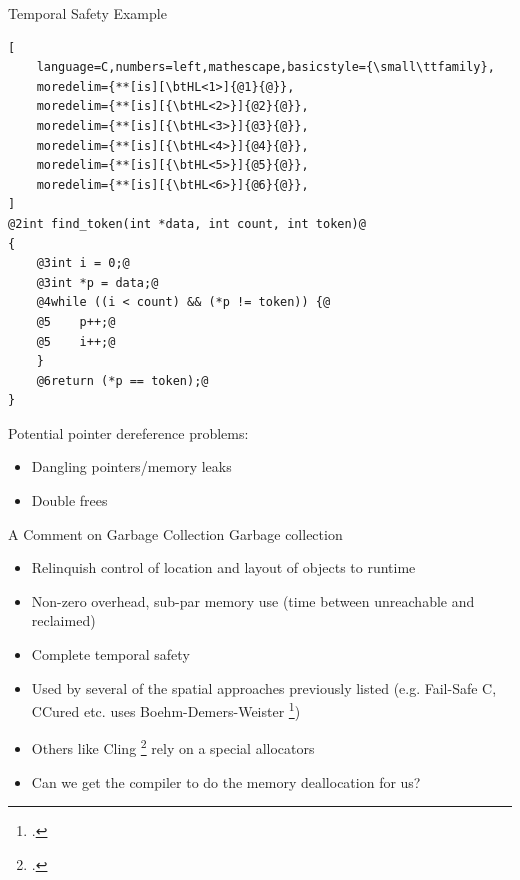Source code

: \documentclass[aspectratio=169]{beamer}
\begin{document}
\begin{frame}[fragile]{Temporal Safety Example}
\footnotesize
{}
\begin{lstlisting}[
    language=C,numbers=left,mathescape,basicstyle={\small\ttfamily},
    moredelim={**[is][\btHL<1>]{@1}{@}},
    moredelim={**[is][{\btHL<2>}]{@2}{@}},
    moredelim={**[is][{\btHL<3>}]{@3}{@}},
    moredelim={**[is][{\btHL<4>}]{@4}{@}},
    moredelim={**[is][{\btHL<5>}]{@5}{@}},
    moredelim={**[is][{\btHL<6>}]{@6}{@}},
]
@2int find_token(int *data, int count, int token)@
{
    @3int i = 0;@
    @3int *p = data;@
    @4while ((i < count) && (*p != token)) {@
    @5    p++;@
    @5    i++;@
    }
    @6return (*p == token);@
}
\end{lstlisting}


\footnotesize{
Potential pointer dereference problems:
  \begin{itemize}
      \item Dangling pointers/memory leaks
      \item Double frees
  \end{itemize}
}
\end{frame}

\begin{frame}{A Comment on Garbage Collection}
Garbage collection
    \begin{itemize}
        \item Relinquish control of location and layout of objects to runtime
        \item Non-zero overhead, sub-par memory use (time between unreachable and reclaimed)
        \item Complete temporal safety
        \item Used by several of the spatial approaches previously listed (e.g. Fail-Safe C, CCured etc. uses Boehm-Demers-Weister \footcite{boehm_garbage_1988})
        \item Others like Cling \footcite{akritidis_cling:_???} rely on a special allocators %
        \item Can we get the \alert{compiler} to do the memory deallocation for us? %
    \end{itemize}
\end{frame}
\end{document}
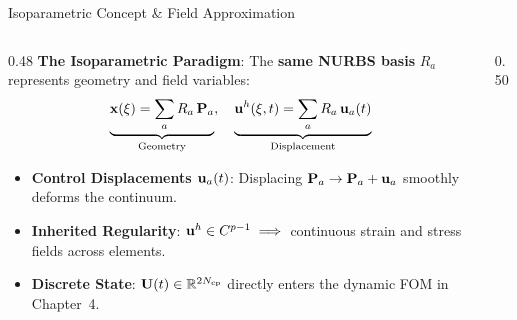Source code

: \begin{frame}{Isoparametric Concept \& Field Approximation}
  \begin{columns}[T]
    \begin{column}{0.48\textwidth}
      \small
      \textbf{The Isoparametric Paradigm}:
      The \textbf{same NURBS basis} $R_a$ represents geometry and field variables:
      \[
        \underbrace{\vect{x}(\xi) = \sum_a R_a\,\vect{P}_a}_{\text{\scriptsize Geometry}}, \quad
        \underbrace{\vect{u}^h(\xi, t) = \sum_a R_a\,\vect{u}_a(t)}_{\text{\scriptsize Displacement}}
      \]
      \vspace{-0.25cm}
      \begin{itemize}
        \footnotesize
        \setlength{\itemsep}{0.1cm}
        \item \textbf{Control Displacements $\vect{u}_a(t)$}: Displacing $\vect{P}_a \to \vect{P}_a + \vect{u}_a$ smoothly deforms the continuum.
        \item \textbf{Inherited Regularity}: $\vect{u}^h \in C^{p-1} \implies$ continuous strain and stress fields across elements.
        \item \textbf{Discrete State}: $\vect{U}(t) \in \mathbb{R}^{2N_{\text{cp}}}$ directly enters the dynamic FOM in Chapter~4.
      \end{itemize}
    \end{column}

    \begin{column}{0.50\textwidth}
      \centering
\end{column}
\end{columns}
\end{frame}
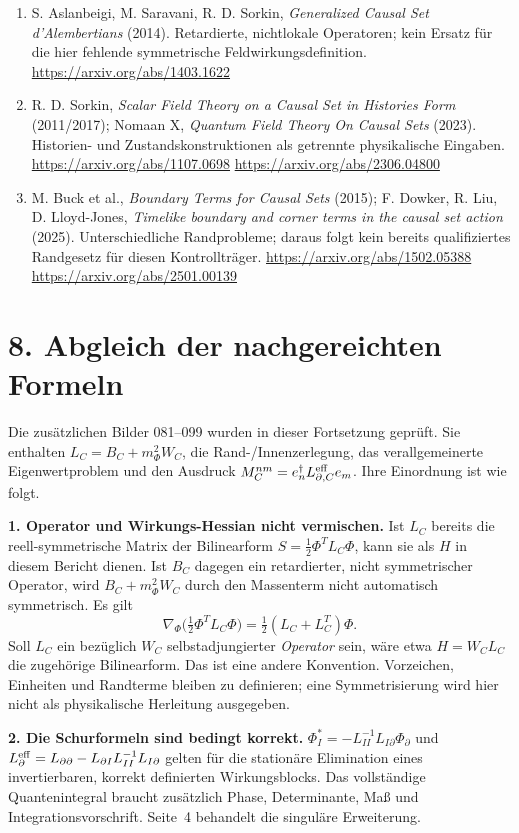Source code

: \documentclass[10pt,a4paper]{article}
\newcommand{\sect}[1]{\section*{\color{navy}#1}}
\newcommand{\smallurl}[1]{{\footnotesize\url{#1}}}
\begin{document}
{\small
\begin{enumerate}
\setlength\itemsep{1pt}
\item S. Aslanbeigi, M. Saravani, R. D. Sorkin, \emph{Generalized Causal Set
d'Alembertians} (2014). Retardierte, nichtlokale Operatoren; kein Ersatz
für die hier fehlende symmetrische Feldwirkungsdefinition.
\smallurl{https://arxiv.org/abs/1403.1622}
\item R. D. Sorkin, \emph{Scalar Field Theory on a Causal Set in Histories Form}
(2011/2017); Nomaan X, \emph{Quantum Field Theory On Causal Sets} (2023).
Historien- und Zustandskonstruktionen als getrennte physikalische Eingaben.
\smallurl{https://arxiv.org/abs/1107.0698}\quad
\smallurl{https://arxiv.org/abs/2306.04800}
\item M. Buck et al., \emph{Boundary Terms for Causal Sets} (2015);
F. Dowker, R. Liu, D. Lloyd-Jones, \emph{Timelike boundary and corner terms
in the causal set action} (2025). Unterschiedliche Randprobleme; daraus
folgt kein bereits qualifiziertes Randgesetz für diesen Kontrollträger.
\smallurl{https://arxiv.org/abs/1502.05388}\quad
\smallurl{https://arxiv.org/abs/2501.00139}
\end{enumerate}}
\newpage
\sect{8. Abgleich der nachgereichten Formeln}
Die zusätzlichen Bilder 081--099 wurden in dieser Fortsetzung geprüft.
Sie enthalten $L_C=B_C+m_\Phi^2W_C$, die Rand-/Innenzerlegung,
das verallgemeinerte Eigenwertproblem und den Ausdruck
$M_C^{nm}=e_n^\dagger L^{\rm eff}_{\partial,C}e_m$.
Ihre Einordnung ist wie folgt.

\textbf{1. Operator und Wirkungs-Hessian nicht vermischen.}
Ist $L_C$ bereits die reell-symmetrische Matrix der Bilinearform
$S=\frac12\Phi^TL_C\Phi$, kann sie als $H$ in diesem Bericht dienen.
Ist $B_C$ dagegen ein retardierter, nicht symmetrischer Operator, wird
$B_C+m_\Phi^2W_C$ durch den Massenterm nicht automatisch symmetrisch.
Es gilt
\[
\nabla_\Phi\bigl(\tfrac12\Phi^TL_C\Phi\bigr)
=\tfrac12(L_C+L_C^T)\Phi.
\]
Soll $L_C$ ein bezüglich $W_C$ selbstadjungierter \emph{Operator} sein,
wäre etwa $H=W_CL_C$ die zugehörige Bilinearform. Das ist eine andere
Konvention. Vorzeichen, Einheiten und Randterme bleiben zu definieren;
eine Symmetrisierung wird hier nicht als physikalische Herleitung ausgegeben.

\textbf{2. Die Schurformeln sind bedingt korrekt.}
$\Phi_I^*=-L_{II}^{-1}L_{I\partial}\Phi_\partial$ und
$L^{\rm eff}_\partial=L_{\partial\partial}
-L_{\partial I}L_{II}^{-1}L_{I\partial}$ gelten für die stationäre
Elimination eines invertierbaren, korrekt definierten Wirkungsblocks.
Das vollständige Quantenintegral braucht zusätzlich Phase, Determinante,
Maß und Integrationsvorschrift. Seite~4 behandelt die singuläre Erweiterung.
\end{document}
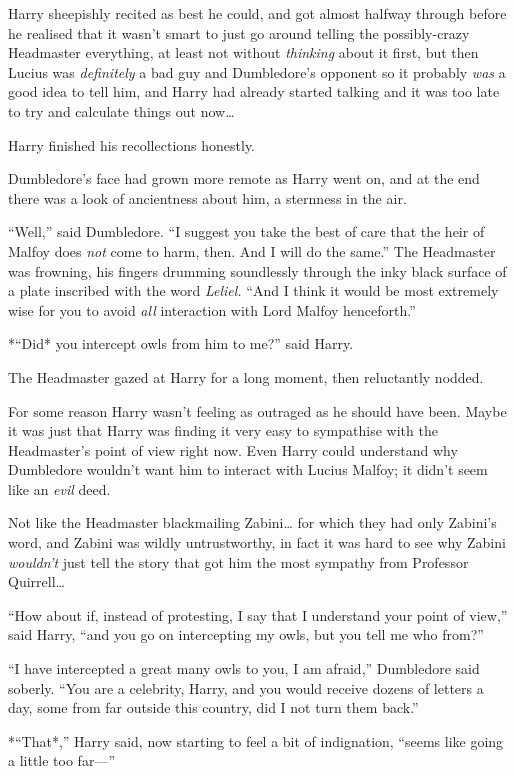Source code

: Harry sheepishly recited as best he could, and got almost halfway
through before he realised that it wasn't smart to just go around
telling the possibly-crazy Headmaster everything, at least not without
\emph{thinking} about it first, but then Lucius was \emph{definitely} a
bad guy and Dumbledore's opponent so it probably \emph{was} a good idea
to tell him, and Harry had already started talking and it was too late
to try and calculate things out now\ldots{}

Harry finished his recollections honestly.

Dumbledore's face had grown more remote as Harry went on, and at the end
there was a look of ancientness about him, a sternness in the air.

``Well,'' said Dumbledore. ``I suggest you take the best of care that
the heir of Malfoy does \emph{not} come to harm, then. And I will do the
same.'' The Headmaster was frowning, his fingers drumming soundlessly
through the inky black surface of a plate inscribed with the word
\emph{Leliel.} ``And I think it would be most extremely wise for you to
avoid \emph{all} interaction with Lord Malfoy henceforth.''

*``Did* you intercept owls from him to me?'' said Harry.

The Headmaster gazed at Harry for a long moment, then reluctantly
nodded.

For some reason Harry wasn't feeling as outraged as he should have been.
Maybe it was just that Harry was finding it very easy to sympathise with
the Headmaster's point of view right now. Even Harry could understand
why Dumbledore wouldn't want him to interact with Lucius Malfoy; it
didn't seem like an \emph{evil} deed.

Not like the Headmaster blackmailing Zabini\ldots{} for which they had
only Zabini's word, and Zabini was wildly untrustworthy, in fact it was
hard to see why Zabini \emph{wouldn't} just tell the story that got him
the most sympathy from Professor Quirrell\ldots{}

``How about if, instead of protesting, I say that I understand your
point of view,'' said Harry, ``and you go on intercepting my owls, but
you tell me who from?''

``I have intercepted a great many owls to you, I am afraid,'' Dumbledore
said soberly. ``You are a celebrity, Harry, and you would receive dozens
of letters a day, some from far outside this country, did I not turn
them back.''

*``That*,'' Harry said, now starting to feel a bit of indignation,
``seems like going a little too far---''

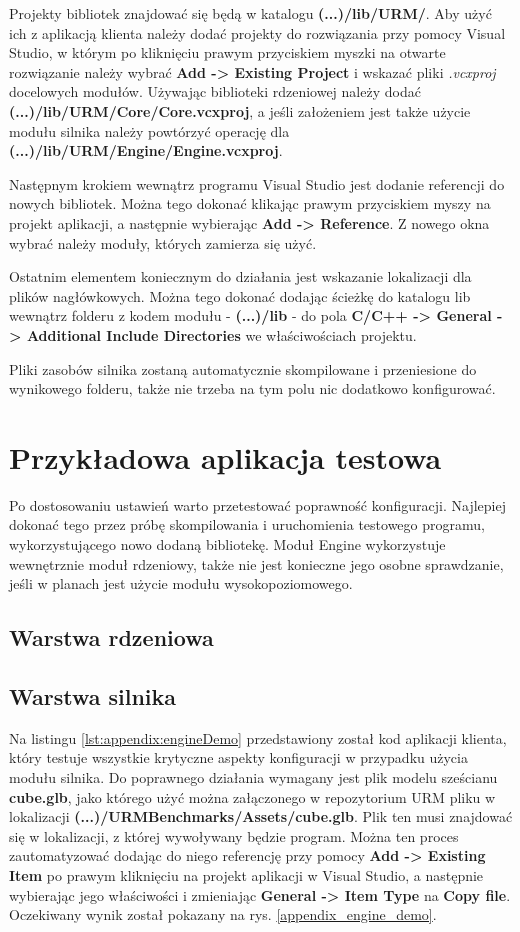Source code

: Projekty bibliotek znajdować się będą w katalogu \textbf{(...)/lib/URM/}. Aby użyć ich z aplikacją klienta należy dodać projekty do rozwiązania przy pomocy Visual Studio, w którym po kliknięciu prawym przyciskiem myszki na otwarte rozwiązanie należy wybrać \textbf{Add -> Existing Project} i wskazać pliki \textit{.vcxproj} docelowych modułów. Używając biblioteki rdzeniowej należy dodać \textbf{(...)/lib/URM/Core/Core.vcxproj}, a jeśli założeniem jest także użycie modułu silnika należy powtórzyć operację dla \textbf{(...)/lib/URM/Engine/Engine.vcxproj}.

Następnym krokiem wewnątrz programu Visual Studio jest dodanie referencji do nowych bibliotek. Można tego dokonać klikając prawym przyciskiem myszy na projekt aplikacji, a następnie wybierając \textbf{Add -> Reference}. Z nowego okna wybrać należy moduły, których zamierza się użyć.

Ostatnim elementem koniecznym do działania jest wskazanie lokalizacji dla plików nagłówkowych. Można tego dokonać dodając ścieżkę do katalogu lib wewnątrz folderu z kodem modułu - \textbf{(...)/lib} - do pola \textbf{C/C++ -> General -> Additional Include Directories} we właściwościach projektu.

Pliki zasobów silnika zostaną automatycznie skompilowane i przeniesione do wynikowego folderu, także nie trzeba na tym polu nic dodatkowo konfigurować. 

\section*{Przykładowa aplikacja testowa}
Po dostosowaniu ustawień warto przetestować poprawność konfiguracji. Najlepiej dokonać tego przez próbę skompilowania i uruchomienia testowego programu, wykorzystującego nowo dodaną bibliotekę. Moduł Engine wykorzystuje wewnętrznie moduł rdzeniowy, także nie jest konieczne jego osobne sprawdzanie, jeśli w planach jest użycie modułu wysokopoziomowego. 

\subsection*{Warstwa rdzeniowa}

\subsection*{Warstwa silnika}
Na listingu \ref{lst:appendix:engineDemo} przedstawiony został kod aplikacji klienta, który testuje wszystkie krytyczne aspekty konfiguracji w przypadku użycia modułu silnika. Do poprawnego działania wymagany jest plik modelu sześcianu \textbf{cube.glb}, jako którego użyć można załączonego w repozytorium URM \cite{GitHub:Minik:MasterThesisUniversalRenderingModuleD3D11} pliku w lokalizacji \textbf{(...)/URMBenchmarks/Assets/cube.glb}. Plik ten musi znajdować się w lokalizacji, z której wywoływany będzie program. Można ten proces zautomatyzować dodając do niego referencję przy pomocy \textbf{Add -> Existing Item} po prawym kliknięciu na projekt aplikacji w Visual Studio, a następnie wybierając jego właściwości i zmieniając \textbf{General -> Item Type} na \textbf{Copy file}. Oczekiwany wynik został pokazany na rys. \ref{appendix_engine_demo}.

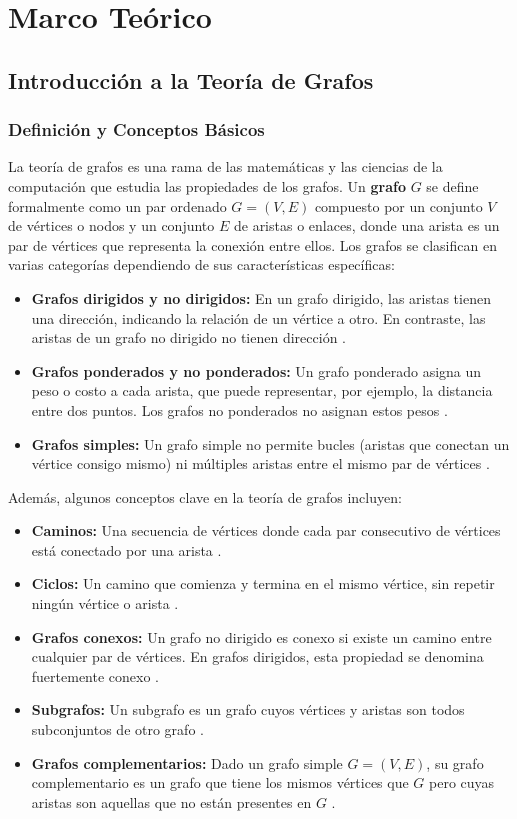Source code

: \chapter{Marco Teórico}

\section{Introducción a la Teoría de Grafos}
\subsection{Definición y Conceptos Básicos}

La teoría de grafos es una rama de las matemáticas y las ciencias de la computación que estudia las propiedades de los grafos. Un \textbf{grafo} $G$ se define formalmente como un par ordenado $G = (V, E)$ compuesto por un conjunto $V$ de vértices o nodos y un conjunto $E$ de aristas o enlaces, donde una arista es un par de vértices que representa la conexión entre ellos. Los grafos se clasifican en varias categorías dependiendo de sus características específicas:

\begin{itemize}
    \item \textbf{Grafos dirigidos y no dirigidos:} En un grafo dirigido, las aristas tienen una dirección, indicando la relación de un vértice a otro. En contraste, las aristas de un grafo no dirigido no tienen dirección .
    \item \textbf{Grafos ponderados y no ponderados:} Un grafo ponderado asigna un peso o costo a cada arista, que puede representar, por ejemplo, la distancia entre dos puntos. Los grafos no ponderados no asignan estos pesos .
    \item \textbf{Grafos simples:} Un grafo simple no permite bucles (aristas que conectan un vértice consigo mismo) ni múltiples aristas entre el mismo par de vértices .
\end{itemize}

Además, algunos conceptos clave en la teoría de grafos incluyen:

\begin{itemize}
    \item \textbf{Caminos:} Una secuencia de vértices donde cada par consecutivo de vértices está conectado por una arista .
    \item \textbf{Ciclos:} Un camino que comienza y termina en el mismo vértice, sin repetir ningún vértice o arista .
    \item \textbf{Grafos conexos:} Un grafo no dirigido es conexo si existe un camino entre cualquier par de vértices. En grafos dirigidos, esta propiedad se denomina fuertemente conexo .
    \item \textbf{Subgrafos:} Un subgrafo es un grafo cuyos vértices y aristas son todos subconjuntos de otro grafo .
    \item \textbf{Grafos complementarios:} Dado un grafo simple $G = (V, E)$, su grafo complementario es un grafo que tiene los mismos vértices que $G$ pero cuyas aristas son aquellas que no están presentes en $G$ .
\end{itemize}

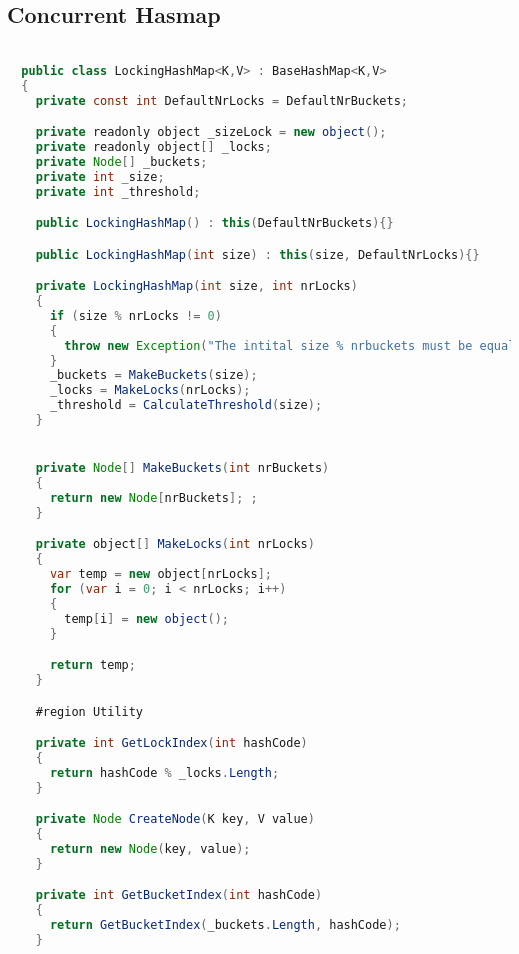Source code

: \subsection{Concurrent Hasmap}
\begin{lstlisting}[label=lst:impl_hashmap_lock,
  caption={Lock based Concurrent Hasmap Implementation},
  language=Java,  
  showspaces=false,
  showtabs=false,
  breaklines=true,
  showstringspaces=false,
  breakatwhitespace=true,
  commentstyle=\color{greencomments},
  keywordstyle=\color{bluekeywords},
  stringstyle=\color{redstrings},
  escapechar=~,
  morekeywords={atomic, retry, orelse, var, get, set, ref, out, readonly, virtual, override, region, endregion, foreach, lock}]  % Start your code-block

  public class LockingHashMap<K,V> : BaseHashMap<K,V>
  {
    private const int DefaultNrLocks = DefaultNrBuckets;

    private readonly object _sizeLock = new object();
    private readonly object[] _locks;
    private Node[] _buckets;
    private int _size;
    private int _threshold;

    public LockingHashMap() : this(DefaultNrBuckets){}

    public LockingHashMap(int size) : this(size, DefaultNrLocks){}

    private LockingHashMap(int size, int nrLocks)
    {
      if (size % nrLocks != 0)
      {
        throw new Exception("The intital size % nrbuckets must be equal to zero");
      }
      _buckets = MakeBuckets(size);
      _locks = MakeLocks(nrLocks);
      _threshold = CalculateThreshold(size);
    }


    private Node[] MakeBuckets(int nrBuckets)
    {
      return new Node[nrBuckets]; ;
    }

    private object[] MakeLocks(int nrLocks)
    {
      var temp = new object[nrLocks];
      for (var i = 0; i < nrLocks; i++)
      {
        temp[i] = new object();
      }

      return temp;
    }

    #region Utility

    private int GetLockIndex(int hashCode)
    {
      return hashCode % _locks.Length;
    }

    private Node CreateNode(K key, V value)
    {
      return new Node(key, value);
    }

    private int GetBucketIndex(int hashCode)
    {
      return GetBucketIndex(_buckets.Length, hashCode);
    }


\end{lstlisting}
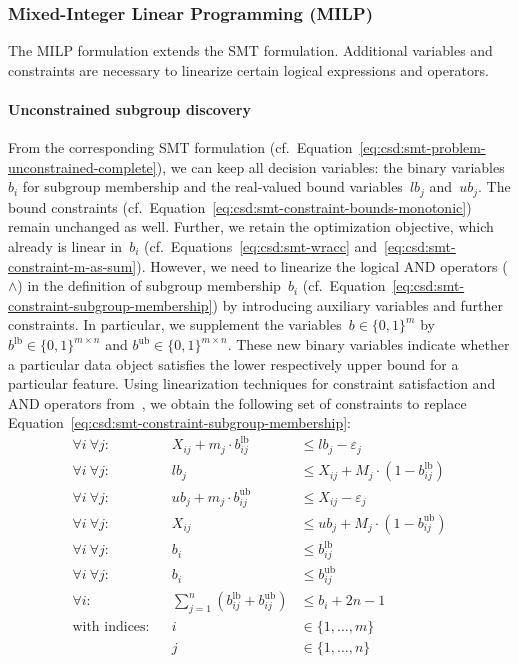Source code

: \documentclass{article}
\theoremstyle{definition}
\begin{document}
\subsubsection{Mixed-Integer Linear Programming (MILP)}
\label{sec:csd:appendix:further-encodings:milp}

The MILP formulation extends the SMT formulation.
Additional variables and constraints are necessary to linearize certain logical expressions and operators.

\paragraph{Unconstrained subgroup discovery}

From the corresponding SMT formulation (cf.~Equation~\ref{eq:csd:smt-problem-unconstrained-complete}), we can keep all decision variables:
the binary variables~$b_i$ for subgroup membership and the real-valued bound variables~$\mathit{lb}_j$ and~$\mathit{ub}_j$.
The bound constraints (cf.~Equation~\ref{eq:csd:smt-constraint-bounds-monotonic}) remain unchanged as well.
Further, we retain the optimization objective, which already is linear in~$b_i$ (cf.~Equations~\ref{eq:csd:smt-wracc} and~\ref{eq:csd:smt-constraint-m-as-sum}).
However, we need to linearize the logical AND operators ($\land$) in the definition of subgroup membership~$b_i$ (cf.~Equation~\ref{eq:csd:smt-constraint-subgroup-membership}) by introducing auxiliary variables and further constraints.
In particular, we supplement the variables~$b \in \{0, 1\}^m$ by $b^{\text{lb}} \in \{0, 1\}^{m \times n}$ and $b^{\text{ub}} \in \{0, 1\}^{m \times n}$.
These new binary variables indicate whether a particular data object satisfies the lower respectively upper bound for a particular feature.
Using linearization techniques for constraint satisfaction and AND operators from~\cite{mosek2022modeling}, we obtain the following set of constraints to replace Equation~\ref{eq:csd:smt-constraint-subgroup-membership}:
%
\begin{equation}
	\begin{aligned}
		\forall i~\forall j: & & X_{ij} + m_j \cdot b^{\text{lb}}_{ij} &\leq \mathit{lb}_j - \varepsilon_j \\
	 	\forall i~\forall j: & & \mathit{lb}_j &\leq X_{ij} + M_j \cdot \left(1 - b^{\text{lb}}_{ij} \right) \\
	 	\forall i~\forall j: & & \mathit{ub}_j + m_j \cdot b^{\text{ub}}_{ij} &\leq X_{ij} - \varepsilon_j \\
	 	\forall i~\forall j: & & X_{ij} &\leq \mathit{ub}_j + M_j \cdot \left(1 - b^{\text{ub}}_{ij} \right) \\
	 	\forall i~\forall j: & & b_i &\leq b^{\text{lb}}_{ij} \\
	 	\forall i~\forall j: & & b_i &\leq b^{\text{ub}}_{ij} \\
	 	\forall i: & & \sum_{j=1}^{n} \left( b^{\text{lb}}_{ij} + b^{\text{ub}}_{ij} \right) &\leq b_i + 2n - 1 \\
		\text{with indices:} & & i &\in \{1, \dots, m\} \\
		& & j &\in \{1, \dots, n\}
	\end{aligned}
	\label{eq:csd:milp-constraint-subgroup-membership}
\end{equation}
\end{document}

########

Starting at the line that has "to tell him, and" in the records above, restate word for word every line until the one that has "Not like the", and include that one as well.

to tell him, and Harry had already started talking and it was too late
to try and calculate things out now\ldots{}

Harry finished his recollections honestly.

Dumbledore's face had grown more remote as Harry went on, and at the end
there was a look of ancientness about him, a sternness in the air.

``Well,'' said Dumbledore. ``I suggest you take the best of care that
the heir of Malfoy does \emph{not} come to harm, then. And I will do the
same.'' The Headmaster was frowning, his fingers drumming soundlessly
through the inky black surface of a plate inscribed with the word
\emph{Leliel.} ``And I think it would be most extremely wise for you to
avoid \emph{all} interaction with Lord Malfoy henceforth.''

*``Did* you intercept owls from him to me?'' said Harry.

The Headmaster gazed at Harry for a long moment, then reluctantly
nodded.

For some reason Harry wasn't feeling as outraged as he should have been.
Maybe it was just that Harry was finding it very easy to sympathise with
the Headmaster's point of view right now. Even Harry could understand
why Dumbledore wouldn't want him to interact with Lucius Malfoy; it
didn't seem like an \emph{evil} deed.

Not like the Headmaster blackmailing Zabini\ldots{} for which they had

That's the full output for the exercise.